Maristela Monteiro: A criação dos Centros Regionais de Referência, pela SENAD, em parceria com os órgãos de extensão das Universidades, a princípio é muito interessante. No entanto, a Universidade precisa se articular mais com os profissionais que trabalham no sistema único de saúde, nos CAPS, para que, de uma maneira rápida, possa capacitá-los para atender imediatamente a toda a demanda de usuários da população vulnerável. Nesta área falta muito ainda a fazer. O sistema universitário brasileiro é enorme, tem alguns centros que são reconhecidos internacionalmente, mas ainda são muito poucos. Não consigo avaliar essa questão, principalmente, no que diz respeitos aos Centros de Referência, já que foram lançados recentemente.

Eu acho que é importante vincular e pensar a questão do crack e das demais drogas ilícitas como reflexo e produto da exclusão social, acima de qualquer outra perspectiva, porque é o que temos verificado. As populações que são mais vulneráveis às drogas são aquelas que nunca tiveram acesso aos serviços de saúde, de educação, a uma maneira digna de emprego e produção de renda. O País está se desenvolvendo, mais ainda são poucos os que se beneficiam deste desenvolvimento, essas populações excluídas do processo tornam-se as mais vulneráveis ao uso de crack e é urgente entender que essas populações estão crescendo. 

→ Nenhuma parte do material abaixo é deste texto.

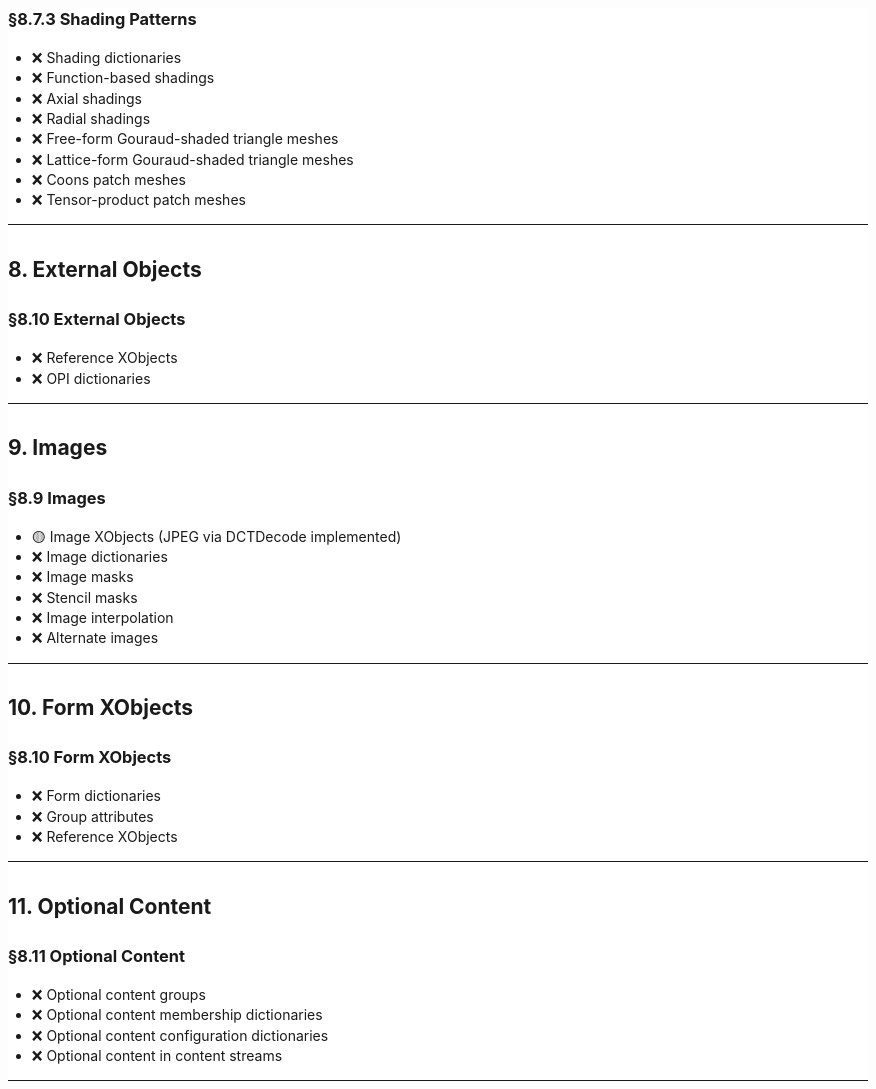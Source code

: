 ### §8.7.3 Shading Patterns
- ❌ Shading dictionaries
- ❌ Function-based shadings
- ❌ Axial shadings
- ❌ Radial shadings
- ❌ Free-form Gouraud-shaded triangle meshes
- ❌ Lattice-form Gouraud-shaded triangle meshes
- ❌ Coons patch meshes
- ❌ Tensor-product patch meshes

---

## 8. External Objects

### §8.10 External Objects
- ❌ Reference XObjects
- ❌ OPI dictionaries

---

## 9. Images

### §8.9 Images
- 🟡 Image XObjects (JPEG via DCTDecode implemented)
- ❌ Image dictionaries
- ❌ Image masks
- ❌ Stencil masks
- ❌ Image interpolation
- ❌ Alternate images

---

## 10. Form XObjects

### §8.10 Form XObjects
- ❌ Form dictionaries
- ❌ Group attributes
- ❌ Reference XObjects

---

## 11. Optional Content

### §8.11 Optional Content
- ❌ Optional content groups
- ❌ Optional content membership dictionaries
- ❌ Optional content configuration dictionaries
- ❌ Optional content in content streams

---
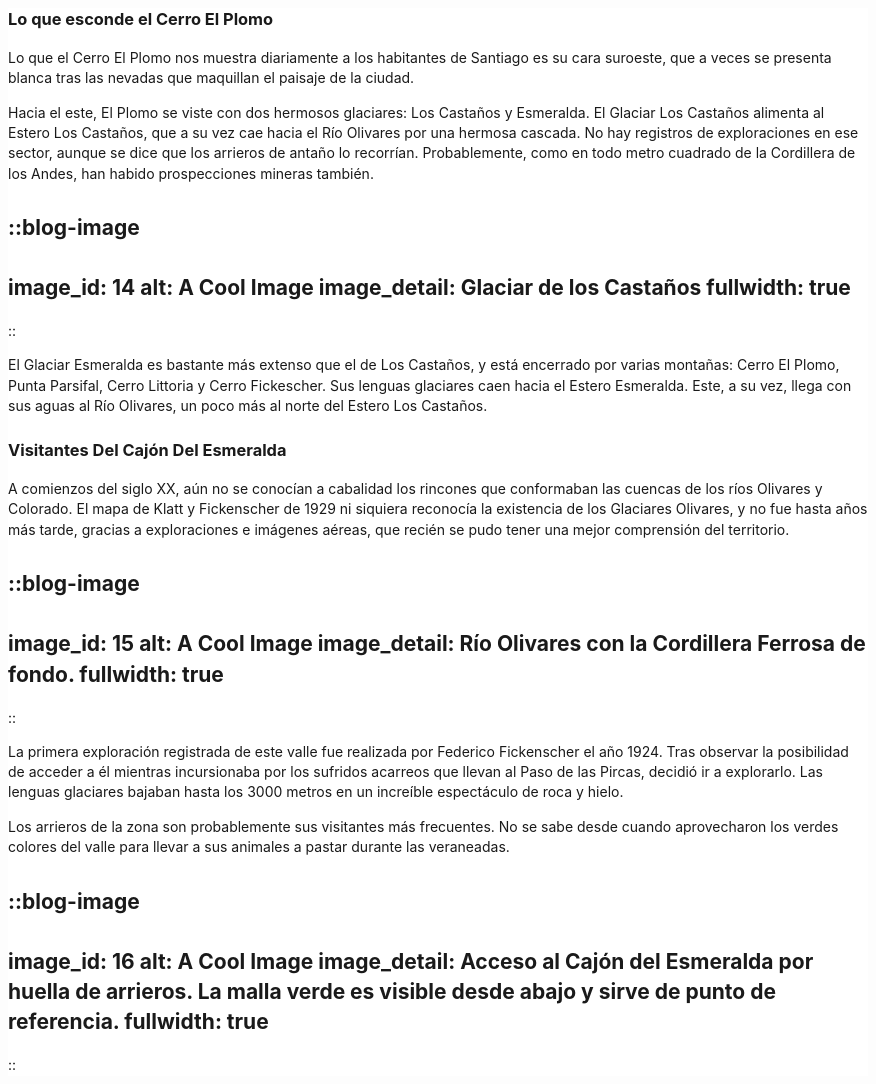 ### Lo que esconde el Cerro El Plomo

Lo que el Cerro El Plomo nos muestra diariamente a los habitantes de Santiago es su cara suroeste, que a veces se presenta blanca tras las nevadas que maquillan el paisaje de la ciudad.

Hacia el este, El Plomo se viste con dos hermosos glaciares: Los Castaños y Esmeralda. El Glaciar Los Castaños alimenta al Estero Los Castaños, que a su vez cae hacia el Río Olivares por una hermosa cascada. No hay registros de exploraciones en ese sector, aunque se dice que los arrieros de antaño lo recorrían. Probablemente, como en todo metro cuadrado de la Cordillera de los Andes, han habido prospecciones mineras también.

::blog-image
---
image_id: 14
alt: A Cool Image
image_detail: Glaciar de los Castaños
fullwidth: true
---
::

El Glaciar Esmeralda es bastante más extenso que el de Los Castaños, y está encerrado por varias montañas: Cerro El Plomo, Punta Parsifal, Cerro Littoria y Cerro Fickescher. Sus lenguas glaciares caen hacia el Estero Esmeralda. Este, a su vez, llega con sus aguas al Río Olivares, un poco más al norte del Estero Los Castaños.

### Visitantes Del Cajón Del Esmeralda

A comienzos del siglo XX, aún no se conocían a cabalidad los rincones que conformaban las cuencas de los ríos Olivares y Colorado. El mapa de Klatt y Fickenscher de 1929 ni siquiera reconocía la existencia de los Glaciares Olivares, y no fue hasta años más tarde, gracias a exploraciones e imágenes aéreas, que recién se pudo tener una mejor comprensión del territorio.

::blog-image
---
image_id: 15
alt: A Cool Image
image_detail: Río Olivares con la Cordillera Ferrosa de fondo.
fullwidth: true
---
::

La primera exploración registrada de este valle fue realizada por Federico Fickenscher el año 1924. Tras observar la posibilidad de acceder a él mientras incursionaba por los sufridos acarreos que llevan al Paso de las Pircas, decidió ir a explorarlo. Las lenguas glaciares bajaban hasta los 3000 metros en un increíble espectáculo de roca y hielo.

Los arrieros de la zona son probablemente sus visitantes más frecuentes. No se sabe desde cuando aprovecharon los verdes colores del valle para llevar a sus animales a pastar durante las veraneadas.

::blog-image
---
image_id: 16
alt: A Cool Image
image_detail: Acceso al Cajón del Esmeralda por huella de arrieros. La malla verde es visible desde abajo y sirve de punto de referencia.
fullwidth: true
---
::

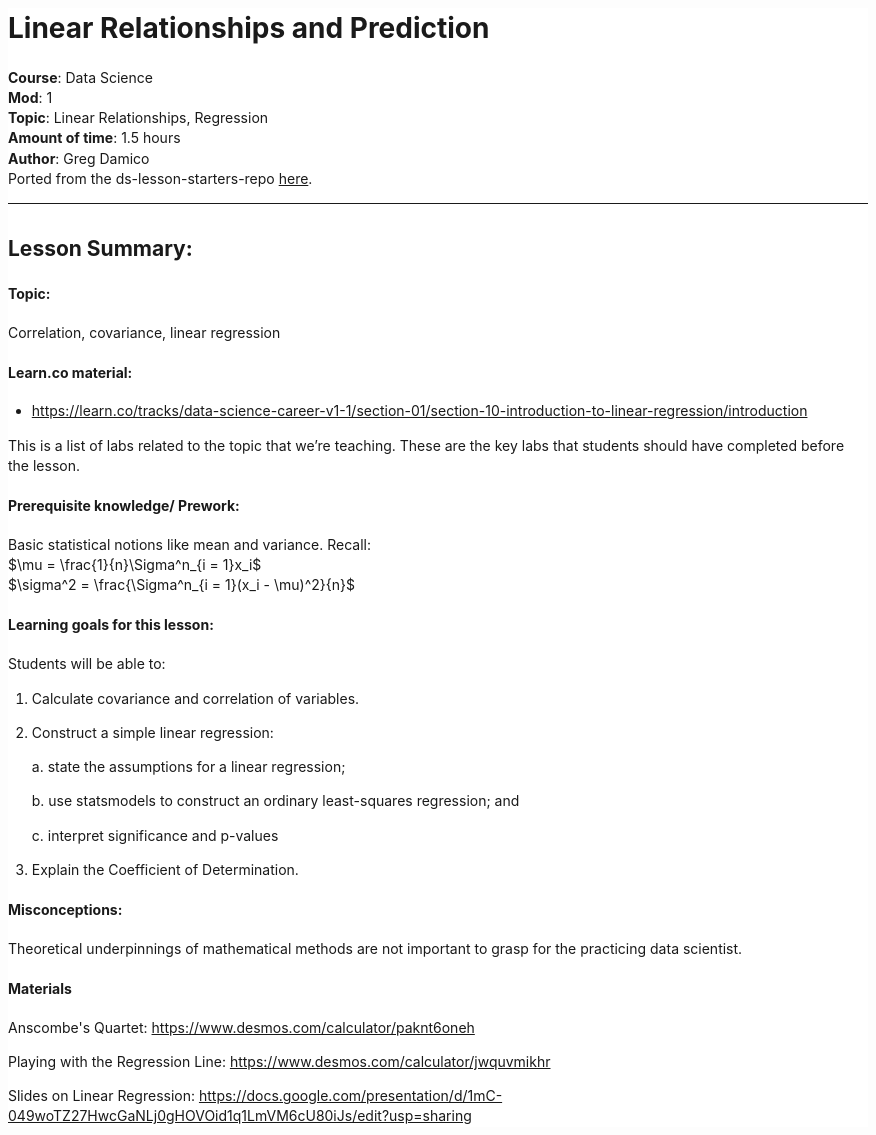 
# Linear Relationships and Prediction

**Course**: Data Science   <br/>
**Mod**: 1 <br/>
**Topic**: Linear Relationships, Regression                <br/>
**Amount of time**: 1.5 hours <br/>
**Author**: Greg Damico  
Ported from the ds-lesson-starters-repo [here](https://github.com/learn-co-curriculum/ds-lessons-starter/tree/master/lesson-plans-by-mod/Module-1/simple_linear_regression/linear-reg-gd). 


***

## Lesson Summary:

#### Topic:
Correlation, covariance, linear regression

#### Learn.co material:
- https://learn.co/tracks/data-science-career-v1-1/section-01/section-10-introduction-to-linear-regression/introduction

This is a list of labs related to the topic that we’re teaching. These are the key labs that students should have completed before the lesson.
#### Prerequisite knowledge/ Prework:
Basic statistical notions like mean and variance. Recall: <br/>
$\mu = \frac{1}{n}\Sigma^n_{i = 1}x_i$ <br/> $\sigma^2 = \frac{\Sigma^n_{i = 1}(x_i - \mu)^2}{n}$

#### Learning goals for this lesson:
Students will be able to:
1. Calculate covariance and correlation of variables.
2. Construct a simple linear regression:

    a. state the assumptions for a linear regression;
    
    b. use statsmodels to construct an ordinary least-squares regression; and
    
    c. interpret significance and p-values
3. Explain the Coefficient of Determination.

#### Misconceptions:
Theoretical underpinnings of mathematical methods are not important to grasp for the practicing data scientist.

#### Materials

Anscombe's Quartet: https://www.desmos.com/calculator/paknt6oneh

Playing with the Regression Line: https://www.desmos.com/calculator/jwquvmikhr

Slides on Linear Regression: https://docs.google.com/presentation/d/1mC-049woTZ27HwcGaNLj0gHOVOid1q1LmVM6cU80iJs/edit?usp=sharing
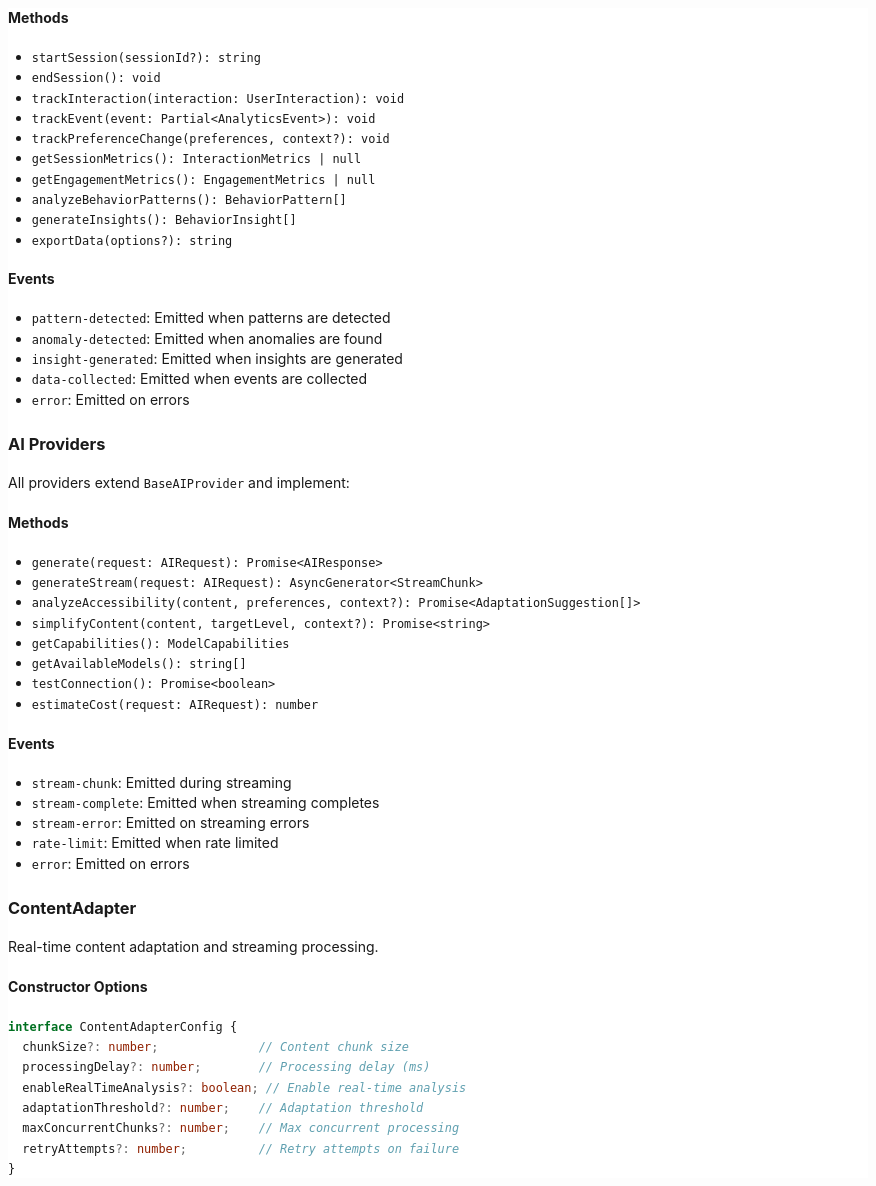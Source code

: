#### Methods

- `startSession(sessionId?): string`
- `endSession(): void`
- `trackInteraction(interaction: UserInteraction): void`
- `trackEvent(event: Partial<AnalyticsEvent>): void`
- `trackPreferenceChange(preferences, context?): void`
- `getSessionMetrics(): InteractionMetrics | null`
- `getEngagementMetrics(): EngagementMetrics | null`
- `analyzeBehaviorPatterns(): BehaviorPattern[]`
- `generateInsights(): BehaviorInsight[]`
- `exportData(options?): string`

#### Events

- `pattern-detected`: Emitted when patterns are detected
- `anomaly-detected`: Emitted when anomalies are found
- `insight-generated`: Emitted when insights are generated
- `data-collected`: Emitted when events are collected
- `error`: Emitted on errors

### AI Providers

All providers extend `BaseAIProvider` and implement:

#### Methods

- `generate(request: AIRequest): Promise<AIResponse>`
- `generateStream(request: AIRequest): AsyncGenerator<StreamChunk>`
- `analyzeAccessibility(content, preferences, context?): Promise<AdaptationSuggestion[]>`
- `simplifyContent(content, targetLevel, context?): Promise<string>`
- `getCapabilities(): ModelCapabilities`
- `getAvailableModels(): string[]`
- `testConnection(): Promise<boolean>`
- `estimateCost(request: AIRequest): number`

#### Events

- `stream-chunk`: Emitted during streaming
- `stream-complete`: Emitted when streaming completes
- `stream-error`: Emitted on streaming errors
- `rate-limit`: Emitted when rate limited
- `error`: Emitted on errors

### ContentAdapter

Real-time content adaptation and streaming processing.

#### Constructor Options

```typescript
interface ContentAdapterConfig {
  chunkSize?: number;              // Content chunk size
  processingDelay?: number;        // Processing delay (ms)
  enableRealTimeAnalysis?: boolean; // Enable real-time analysis
  adaptationThreshold?: number;    // Adaptation threshold
  maxConcurrentChunks?: number;    // Max concurrent processing
  retryAttempts?: number;          // Retry attempts on failure
}
```
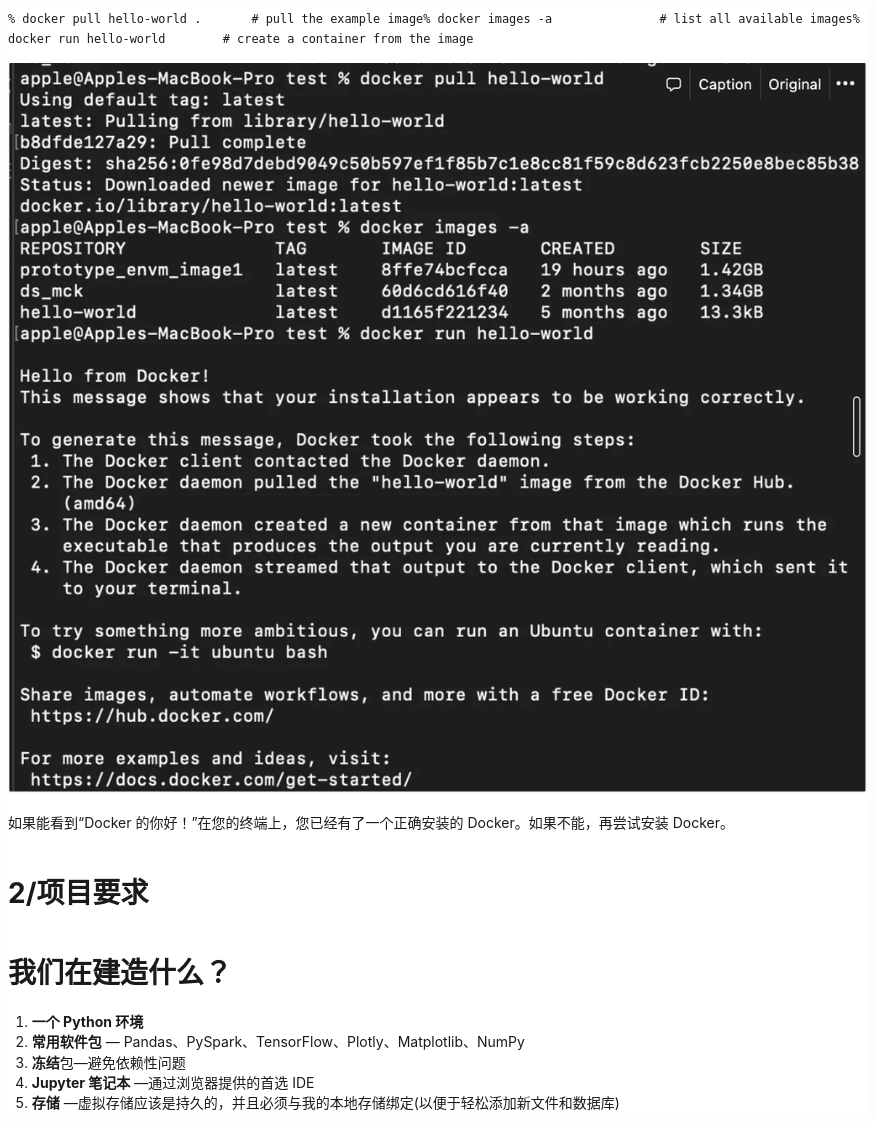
 ```
% docker pull hello-world .       # pull the example image% docker images -a               # list all available images% docker run hello-world        # create a container from the image
```

![](img/58c6e88f14b7e9f6255c7c885542442b.png)

如果能看到“Docker 的你好！”在您的终端上，您已经有了一个正确安装的 Docker。如果不能，再尝试安装 Docker。

# 2/项目要求

# 我们在建造什么？

1.  **一个 Python 环境**
2.  **常用软件包** — Pandas、PySpark、TensorFlow、Plotly、Matplotlib、NumPy
3.  **冻结**包—避免依赖性问题
4.  **Jupyter 笔记本** —通过浏览器提供的首选 IDE
5.  **存储** —虚拟存储应该是持久的，并且必须与我的本地存储绑定(以便于轻松添加新文件和数据库)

Contraditoriamente ao surto de desenvolvimento, a exclusão social no Brasil está aumentando, de acordo com as experiências que foram mostradas neste evento, de forma que a associação com o uso de drogas vem dessa exclusão. Este é um problema que vai aumentar cada vez mais; portanto, temos que repensar o modelo social e econômico vigente no País, que começou bem e retirou muita gente da miséria total, mas que continua gerando uma das sociedade mais desiguais do mundo.  Este é o grande desafio que tem de ser priorizado, senão cada vez mais esses sinais da exclusão vão  aparecer e  prejudicar todo o processo de desenvolvimento da malha social. Esta questão também está vinculada ao problema da corrupção nos governos, o que tem prejudicado muito a estabilização da democracia no Brasil.